I’m reading the Linear Algebra book and I’m finding it difficult to understand the relationship between the cauchy schwarz inequality and the frobenius norm in chapter 6.
I don’t get why the norm of the matrix vector multiplication is taken to be the sum of the absolute values of it’s individual elements, given that the matrix-vector multiplication is itself a vector and norm of a vector is the square root of dot product with itself.
Hi, sorry if that wasn’t explained clearly enough in the book. It’s not the magnitudes of the individual matrix elements; it’s the vector dot product between each row i of the matrix with the vector v. So, a_i is the i^th row of matrix A.

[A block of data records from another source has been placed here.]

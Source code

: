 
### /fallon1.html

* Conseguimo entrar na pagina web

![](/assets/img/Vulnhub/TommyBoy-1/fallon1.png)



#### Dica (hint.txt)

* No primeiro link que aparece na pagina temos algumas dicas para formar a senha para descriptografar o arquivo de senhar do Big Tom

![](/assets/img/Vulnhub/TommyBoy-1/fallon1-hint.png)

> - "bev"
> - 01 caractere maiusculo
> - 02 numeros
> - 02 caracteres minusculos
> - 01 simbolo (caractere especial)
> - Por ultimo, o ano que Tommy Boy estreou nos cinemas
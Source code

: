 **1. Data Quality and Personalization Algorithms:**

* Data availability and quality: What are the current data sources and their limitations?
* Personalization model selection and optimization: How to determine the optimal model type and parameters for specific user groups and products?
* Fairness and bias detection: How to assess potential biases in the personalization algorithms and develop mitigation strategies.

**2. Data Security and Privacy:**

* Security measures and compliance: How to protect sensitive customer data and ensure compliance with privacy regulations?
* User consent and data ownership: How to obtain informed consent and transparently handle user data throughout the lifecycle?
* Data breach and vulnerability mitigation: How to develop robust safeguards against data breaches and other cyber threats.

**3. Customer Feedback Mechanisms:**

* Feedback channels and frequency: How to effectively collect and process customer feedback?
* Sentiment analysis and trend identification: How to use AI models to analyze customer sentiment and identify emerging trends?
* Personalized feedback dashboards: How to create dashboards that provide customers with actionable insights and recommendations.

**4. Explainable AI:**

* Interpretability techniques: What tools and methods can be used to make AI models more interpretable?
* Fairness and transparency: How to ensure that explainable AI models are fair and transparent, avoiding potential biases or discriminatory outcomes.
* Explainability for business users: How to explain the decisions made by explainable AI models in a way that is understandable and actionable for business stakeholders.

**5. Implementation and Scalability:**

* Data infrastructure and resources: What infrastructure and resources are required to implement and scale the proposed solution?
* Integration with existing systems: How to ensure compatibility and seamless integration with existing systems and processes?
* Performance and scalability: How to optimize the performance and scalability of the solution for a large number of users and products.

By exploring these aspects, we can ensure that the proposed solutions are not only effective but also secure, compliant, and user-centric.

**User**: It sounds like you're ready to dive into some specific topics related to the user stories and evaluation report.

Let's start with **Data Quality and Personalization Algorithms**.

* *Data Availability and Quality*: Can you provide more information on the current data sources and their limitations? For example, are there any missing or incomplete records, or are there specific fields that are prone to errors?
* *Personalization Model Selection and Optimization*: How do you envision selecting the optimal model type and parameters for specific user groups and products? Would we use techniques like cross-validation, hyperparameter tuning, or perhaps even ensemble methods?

Perhaps it’s confusing because you’re used to seeing the dot product written as a^T v, so the first vector transposed. That assumes the vectors are both columns; here, a_i is already a row vector, so the dot product is simply av.
Thanks for the reply.
There is obviously something that I’m not getting.
I was expecting ||Av|| to be equal to a sum of squares ie. (a_1v)^2 + (a_2v)^2 + …
since it is the dot product rather than a sum of absolute values.
Oh damn, now I see what you mean. Thank you for your persistence and my apologies for not looking at this carefully enough in your first question.
Indeed, you are correct, and there’s a typo in the book. In fact, all the terms in equations 6.28 and 6.29 should be squared. I have no good excuse for that; I think I just missed it. (You could also square the terms in 6.27, but that doesn’t matter because squaring is a monotonic function so the inequality still holds.)
I’ll fix that in the book so it’s correct in the next version. Thanks again for bringing that to my attention!
Hi, thanks for the clarification. I appreciate your help so much!